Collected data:
_ _ _ _ _

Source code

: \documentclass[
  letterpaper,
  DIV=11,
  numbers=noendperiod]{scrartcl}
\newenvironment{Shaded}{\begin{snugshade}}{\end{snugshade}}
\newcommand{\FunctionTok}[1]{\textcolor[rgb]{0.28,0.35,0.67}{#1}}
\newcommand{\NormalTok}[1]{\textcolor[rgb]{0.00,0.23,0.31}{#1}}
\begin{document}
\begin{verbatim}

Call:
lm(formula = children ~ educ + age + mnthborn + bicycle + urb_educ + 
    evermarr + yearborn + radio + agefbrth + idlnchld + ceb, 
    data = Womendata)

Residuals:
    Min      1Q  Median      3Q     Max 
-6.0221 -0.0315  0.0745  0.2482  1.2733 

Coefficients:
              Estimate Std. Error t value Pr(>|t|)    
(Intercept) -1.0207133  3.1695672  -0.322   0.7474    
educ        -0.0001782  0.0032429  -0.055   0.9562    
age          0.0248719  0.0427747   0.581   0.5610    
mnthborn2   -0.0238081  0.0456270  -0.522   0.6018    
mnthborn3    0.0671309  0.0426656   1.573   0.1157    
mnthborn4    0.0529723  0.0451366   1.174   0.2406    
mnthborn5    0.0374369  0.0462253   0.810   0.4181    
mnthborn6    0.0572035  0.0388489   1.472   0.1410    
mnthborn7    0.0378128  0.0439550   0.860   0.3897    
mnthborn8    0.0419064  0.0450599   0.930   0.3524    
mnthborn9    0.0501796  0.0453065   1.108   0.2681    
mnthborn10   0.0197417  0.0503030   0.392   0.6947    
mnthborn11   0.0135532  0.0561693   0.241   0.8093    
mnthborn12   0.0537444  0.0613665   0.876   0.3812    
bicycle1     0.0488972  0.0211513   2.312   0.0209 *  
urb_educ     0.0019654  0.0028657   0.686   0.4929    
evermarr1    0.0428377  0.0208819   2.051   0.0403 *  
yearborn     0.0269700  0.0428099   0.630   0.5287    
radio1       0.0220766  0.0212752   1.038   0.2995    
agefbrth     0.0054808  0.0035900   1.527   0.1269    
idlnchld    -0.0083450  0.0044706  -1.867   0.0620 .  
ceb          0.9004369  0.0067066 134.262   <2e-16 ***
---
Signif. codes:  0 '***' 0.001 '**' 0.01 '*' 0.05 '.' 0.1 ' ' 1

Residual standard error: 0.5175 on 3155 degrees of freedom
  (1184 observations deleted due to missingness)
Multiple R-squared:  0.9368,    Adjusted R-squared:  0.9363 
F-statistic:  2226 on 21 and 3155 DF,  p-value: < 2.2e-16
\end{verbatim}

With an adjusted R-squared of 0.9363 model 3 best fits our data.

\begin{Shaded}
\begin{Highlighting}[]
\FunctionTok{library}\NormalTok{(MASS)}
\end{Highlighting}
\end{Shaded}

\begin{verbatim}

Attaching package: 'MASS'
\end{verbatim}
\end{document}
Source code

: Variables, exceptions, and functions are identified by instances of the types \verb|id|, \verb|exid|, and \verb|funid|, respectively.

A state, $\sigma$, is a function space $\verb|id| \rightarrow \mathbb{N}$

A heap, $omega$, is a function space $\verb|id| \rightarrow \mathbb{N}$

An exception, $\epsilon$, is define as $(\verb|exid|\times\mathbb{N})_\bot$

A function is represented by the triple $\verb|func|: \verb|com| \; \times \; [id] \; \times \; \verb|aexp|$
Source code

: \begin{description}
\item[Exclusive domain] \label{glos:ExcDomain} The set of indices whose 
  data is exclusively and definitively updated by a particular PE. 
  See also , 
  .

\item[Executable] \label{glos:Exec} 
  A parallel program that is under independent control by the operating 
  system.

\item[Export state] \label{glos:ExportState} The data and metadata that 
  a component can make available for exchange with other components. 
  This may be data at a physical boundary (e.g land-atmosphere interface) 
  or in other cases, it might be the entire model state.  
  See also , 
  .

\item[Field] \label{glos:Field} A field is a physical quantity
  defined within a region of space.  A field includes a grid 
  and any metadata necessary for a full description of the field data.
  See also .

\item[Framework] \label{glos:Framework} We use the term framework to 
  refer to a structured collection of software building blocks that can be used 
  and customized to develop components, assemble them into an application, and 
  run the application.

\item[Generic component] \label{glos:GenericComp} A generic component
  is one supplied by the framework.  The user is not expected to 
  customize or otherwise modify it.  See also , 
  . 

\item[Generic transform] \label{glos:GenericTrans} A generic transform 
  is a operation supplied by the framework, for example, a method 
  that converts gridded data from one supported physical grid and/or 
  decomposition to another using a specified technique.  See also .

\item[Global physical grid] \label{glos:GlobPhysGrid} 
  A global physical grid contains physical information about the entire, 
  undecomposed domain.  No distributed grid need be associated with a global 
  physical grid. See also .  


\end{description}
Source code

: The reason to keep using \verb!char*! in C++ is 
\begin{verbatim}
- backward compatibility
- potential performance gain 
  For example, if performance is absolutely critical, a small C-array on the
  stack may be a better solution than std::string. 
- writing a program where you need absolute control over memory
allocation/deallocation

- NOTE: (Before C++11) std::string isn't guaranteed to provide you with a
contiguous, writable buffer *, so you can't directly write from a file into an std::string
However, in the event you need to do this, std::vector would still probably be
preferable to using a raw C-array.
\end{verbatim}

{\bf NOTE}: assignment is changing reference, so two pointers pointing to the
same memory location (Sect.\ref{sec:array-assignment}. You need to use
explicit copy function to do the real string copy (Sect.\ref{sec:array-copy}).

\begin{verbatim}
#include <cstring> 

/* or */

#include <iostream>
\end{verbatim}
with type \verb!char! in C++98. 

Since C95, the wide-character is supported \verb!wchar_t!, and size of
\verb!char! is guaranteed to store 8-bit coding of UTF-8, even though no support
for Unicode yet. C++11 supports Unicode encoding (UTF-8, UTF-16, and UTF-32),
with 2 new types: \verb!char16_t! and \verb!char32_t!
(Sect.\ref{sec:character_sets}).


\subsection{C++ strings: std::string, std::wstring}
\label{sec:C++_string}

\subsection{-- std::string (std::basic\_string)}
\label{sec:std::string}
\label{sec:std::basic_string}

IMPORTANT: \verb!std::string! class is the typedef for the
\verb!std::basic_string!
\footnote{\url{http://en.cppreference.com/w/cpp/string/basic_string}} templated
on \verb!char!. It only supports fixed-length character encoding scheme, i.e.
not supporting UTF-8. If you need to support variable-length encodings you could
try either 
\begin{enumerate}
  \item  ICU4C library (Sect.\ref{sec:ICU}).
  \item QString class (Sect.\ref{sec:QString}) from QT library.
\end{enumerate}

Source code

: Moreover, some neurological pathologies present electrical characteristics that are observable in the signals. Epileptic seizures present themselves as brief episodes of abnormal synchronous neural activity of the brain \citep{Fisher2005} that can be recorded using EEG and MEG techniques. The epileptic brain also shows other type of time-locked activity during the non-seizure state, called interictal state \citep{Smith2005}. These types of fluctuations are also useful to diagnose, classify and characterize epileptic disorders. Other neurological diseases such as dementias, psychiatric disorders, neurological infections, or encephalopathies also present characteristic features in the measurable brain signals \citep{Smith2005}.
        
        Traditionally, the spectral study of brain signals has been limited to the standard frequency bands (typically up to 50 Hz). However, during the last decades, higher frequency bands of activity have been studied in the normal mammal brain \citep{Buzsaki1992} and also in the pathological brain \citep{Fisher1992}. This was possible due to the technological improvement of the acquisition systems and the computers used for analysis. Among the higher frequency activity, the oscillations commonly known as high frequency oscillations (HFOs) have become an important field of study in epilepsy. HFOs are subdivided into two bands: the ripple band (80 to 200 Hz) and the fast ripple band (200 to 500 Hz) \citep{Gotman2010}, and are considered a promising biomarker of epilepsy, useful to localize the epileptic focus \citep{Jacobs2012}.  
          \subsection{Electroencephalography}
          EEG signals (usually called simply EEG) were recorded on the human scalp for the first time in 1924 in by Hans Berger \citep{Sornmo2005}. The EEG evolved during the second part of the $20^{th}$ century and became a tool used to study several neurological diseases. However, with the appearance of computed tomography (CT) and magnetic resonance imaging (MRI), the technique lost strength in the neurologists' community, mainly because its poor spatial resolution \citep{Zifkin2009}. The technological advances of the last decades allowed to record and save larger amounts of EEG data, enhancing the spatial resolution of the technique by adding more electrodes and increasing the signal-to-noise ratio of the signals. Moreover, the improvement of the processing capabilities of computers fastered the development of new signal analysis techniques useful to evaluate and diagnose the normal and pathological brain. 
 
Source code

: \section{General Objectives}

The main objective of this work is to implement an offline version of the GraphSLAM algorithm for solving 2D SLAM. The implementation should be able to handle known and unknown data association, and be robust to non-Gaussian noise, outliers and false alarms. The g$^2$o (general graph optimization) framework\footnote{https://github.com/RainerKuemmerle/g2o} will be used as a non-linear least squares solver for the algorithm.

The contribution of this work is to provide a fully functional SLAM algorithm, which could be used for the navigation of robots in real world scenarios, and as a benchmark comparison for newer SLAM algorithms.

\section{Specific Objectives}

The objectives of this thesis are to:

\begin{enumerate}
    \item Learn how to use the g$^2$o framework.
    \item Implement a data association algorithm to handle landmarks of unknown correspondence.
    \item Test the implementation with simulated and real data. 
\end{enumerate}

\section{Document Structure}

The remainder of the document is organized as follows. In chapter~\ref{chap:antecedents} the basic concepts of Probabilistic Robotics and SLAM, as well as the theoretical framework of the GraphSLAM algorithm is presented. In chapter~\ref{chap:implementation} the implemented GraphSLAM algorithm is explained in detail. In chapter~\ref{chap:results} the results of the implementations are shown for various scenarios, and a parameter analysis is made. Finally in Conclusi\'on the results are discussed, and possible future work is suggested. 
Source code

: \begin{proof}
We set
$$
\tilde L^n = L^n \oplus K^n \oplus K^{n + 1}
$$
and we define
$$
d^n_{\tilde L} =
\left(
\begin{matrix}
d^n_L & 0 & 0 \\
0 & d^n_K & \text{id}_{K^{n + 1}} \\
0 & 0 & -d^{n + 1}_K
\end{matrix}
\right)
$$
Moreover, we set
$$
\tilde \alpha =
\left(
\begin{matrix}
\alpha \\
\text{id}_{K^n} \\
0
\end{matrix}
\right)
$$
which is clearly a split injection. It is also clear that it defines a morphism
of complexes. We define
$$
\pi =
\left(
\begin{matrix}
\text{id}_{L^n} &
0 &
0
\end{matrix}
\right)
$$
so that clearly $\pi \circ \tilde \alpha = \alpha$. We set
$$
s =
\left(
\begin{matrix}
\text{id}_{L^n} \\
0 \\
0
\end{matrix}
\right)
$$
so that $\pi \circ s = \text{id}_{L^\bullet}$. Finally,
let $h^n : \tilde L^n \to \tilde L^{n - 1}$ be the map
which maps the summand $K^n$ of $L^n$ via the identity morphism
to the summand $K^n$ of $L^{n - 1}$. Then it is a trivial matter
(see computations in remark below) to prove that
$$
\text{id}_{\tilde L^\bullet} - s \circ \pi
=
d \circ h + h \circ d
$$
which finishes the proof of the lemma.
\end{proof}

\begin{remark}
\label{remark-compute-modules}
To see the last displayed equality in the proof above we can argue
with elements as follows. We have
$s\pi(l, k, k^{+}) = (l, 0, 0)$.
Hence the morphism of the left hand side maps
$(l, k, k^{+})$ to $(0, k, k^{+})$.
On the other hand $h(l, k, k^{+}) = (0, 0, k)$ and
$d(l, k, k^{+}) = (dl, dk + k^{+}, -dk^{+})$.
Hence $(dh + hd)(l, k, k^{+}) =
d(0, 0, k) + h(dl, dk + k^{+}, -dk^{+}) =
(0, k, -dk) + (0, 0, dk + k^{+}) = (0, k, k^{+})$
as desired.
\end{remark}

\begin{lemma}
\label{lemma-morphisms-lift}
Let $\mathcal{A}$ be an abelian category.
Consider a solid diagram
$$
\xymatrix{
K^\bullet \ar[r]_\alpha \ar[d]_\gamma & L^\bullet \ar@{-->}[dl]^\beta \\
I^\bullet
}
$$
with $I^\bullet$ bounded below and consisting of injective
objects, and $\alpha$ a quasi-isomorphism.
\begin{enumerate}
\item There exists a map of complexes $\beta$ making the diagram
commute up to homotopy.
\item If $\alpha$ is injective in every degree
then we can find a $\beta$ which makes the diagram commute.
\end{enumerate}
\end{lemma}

_ _ _ _ _

THE PROBLEM:
In the records above, find the lines containing "have" and copy them.

OUTPUT FOR THIS EXERCISE:
        Traditionally, the spectral study of brain signals has been limited to the standard frequency bands (typically up to 50 Hz). However, during the last decades, higher frequency bands of activity have been studied in the normal mammal brain \citep{Buzsaki1992} and also in the pathological brain \citep{Fisher1992}. This was possible due to the technological improvement of the acquisition systems and the computers used for analysis. Among the higher frequency activity, the oscillations commonly known as high frequency oscillations (HFOs) have become an important field of study in epilepsy. HFOs are subdivided into two bands: the ripple band (80 to 200 Hz) and the fast ripple band (200 to 500 Hz) \citep{Gotman2010}, and are considered a promising biomarker of epilepsy, useful to localize the epileptic focus \citep{Jacobs2012}.  
with elements as follows. We have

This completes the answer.